Las tardecitas de Buenos Aires tienen ese qué sé yo/ ¿viste? /Salís de tu casa, por Arenales, lo de siempre en la calle y en vos… Cuando de repente de atrás de un árbol, me aparezco yo, / mezcla de penúltima linyera y de primer polizonte en el viaje a Venus… “Balada para un loco” Astor Piazzolla/ Horacio Ferrer.

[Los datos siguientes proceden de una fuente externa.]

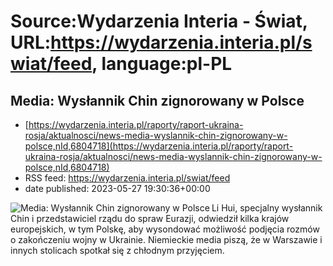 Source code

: # Source:Wydarzenia Interia - Świat, URL:https://wydarzenia.interia.pl/swiat/feed, language:pl-PL

## Media: Wysłannik Chin zignorowany w Polsce
 - [https://wydarzenia.interia.pl/raporty/raport-ukraina-rosja/aktualnosci/news-media-wyslannik-chin-zignorowany-w-polsce,nId,6804718](https://wydarzenia.interia.pl/raporty/raport-ukraina-rosja/aktualnosci/news-media-wyslannik-chin-zignorowany-w-polsce,nId,6804718)
 - RSS feed: https://wydarzenia.interia.pl/swiat/feed
 - date published: 2023-05-27 19:30:36+00:00

<p><a href="https://wydarzenia.interia.pl/raporty/raport-ukraina-rosja/aktualnosci/news-media-wyslannik-chin-zignorowany-w-polsce,nId,6804718"><img align="left" alt="Media: Wysłannik Chin zignorowany w Polsce" src="https://i.iplsc.com/media-wyslannik-chin-zignorowany-w-polsce/000H7FMAL79MFA4Q-C321.jpg" /></a>Li Hui, specjalny wysłannik Chin i przedstawiciel rządu do spraw Eurazji, odwiedził kilka krajów europejskich, w tym Polskę, aby wysondować możliwość podjęcia rozmów o zakończeniu wojny w Ukrainie. Niemieckie media piszą, że w Warszawie i innych stolicach spotkał się z chłodnym przyjęciem.</p><br clear="all" />

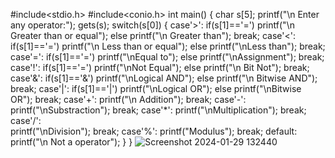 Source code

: #include<stdio.h> 
#include<conio.h> 
int main()
{
	char s[5];
	printf("\n Enter any operator:"); 
	gets(s);
	switch(s[0])
	{
		case'>': 
			if(s[1]=='=')
				printf("\n Greater than or equal"); 
			else
				printf("\n Greater than"); 
			break;
		case'<': 
			if(s[1]=='=')
				printf("\n Less than or equal"); 
			else
				printf("\nLess than"); 
			break;
		case'=': 
			if(s[1]=='=') 
				printf("\nEqual to");
			else 
				printf("\nAssignment"); 
			break; 
		case'!': 
			if(s[1]=='=')
				printf("\nNot Equal"); 
			else
				printf("\n Bit Not"); 
			break;
		case'&': 
			if(s[1]=='&')
				printf("\nLogical AND"); 
			else
				printf("\n Bitwise AND"); 
			break;
		case'|': 
			if(s[1]=='|') 
				printf("\nLogical OR"); 
			else
				printf("\nBitwise OR"); 
			break;
		case'+': 
			printf("\n Addition"); 
			break;
		case'-': 
			printf("\nSubstraction"); 
			break;
		case'*': 
			printf("\nMultiplication"); 
			break;
		case'/':	
			printf("\nDivision");
			break;
		case'%': 
			printf("Modulus"); 
			break;
		default: 
			printf("\n Not a operator");
	}
}
![Screenshot 2024-01-29 132440](https://github.com/Sai918222/compiler-design/assets/113423387/f315e9a7-0506-47e4-8e70-0fbc1667e5a9)
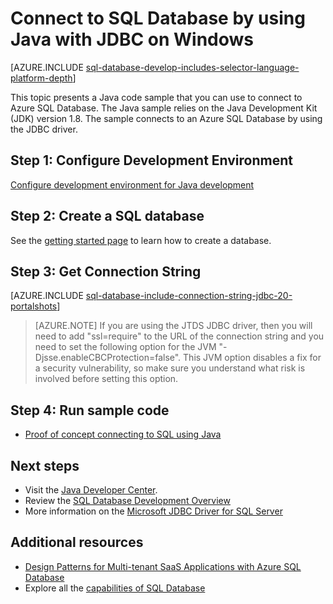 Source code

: <properties
	pageTitle="Connect to SQL Database by using Java with JDBC on Windows | Microsoft Azure"
	description="Presents a Java code sample you can use to connect to Azure SQL Database. The sample uses JDBC, and it runs on a Windows client computer."
	services="sql-database"
	documentationCenter=""
	authors="LuisBosquez"
	manager="jhubbard"
	editor="genemi"/>


<tags
	ms.service="sql-database"
	ms.workload="drivers"
	ms.tgt_pltfrm="na"
	ms.devlang="java"
	ms.topic="article"
	ms.date="10/03/2016"
	ms.author="lbosq"/>


# Connect to SQL Database by using Java with JDBC on Windows


[AZURE.INCLUDE [sql-database-develop-includes-selector-language-platform-depth](../../includes/sql-database-develop-includes-selector-language-platform-depth.md)] 


This topic presents a Java code sample that you can use to connect to Azure SQL Database. The Java sample relies on the Java Development Kit (JDK) version 1.8. The sample connects to an Azure SQL Database by using the JDBC driver.

## Step 1:  Configure Development Environment

[Configure development environment for Java development](https://msdn.microsoft.com/library/mt720658.aspx)

## Step 2: Create a SQL database

See the [getting started page](sql-database-get-started.md) to learn how to create a database.  

## Step 3: Get Connection String

[AZURE.INCLUDE [sql-database-include-connection-string-jdbc-20-portalshots](../../includes/sql-database-include-connection-string-jdbc-20-portalshots.md)]

> [AZURE.NOTE] If you are using the JTDS JDBC driver, then you will need to add "ssl=require" to the URL of the connection string and you need to set the following option for the JVM "-Djsse.enableCBCProtection=false". This JVM option disables a fix for a security vulnerability, so make sure you understand what risk is involved before setting this option.

## Step 4: Run sample code

* [Proof of concept connecting to SQL using Java](https://msdn.microsoft.com/library/mt720656.aspx)

## Next steps

* Visit the [Java Developer Center](/develop/java/).
* Review the [SQL Database Development Overview](sql-database-develop-overview.md)
* More information on the [Microsoft JDBC Driver for SQL Server](https://msdn.microsoft.com/library/mt484311.aspx)

## Additional resources 

* [Design Patterns for Multi-tenant SaaS Applications with Azure SQL Database](sql-database-design-patterns-multi-tenancy-saas-applications.md)
* Explore all the [capabilities of SQL Database](https://azure.microsoft.com/services/sql-database/)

En los setentas la Zona Rosa de la Ciudad de México congregaba los mejores espectáculos musicales del país, en uno de los lugares favoritos para el público capitalino se presentaba con éxito Luis” Viví” Hernández, las noches con el “Viví” eran formidables, un auténtico hombre espectáculo hacía pasar deliciosas veladas a los parroquianos. El ex –roquero interpretaba de manera personal una obra maestra considerada una de las cien mejores canciones de la historia. “Balada para un loco” música de Astor Piazzolla y texto del poeta uruguayo, nacionalizado argentino, Horacio Ferrer, considerado el poeta mayor del tango. Este 21 de diciembre falleció Ferrer y con su partida la canción popular, la poesía y el arte otra vez se llenaron de luto. Estoy seguro que donde se encuentre su energía habrá encontrado a mi amigo Luis y juntos continuarán con la bohemia y el canto popular. Para recordarlo cito textualmente un fragmento de “Balada para mi muerte” de su autoría, con música de Astor Piazzolla:

Moriré en Buenos Aires, será de madrugada/ guardaré mansamente las coas del vivir/ mi pequeña poesía de adioses y de balas/ mi tabaco, mi tango, mi puñado de esplín. / Me podré por los hombros, de abrigo toda el alba/ mi penúltimo whisky quedará sin beber… Horacio nos dejó como legado una buena cantidad de textos de canciones, libros de poemas, crónicas de música y citadinas, pero sobre todo nos deja el recuerdo que dejan los poetas: su poesía. Hasta siempre Horacio Ferrer, a pesar de tu partida seguirás entre nosotros.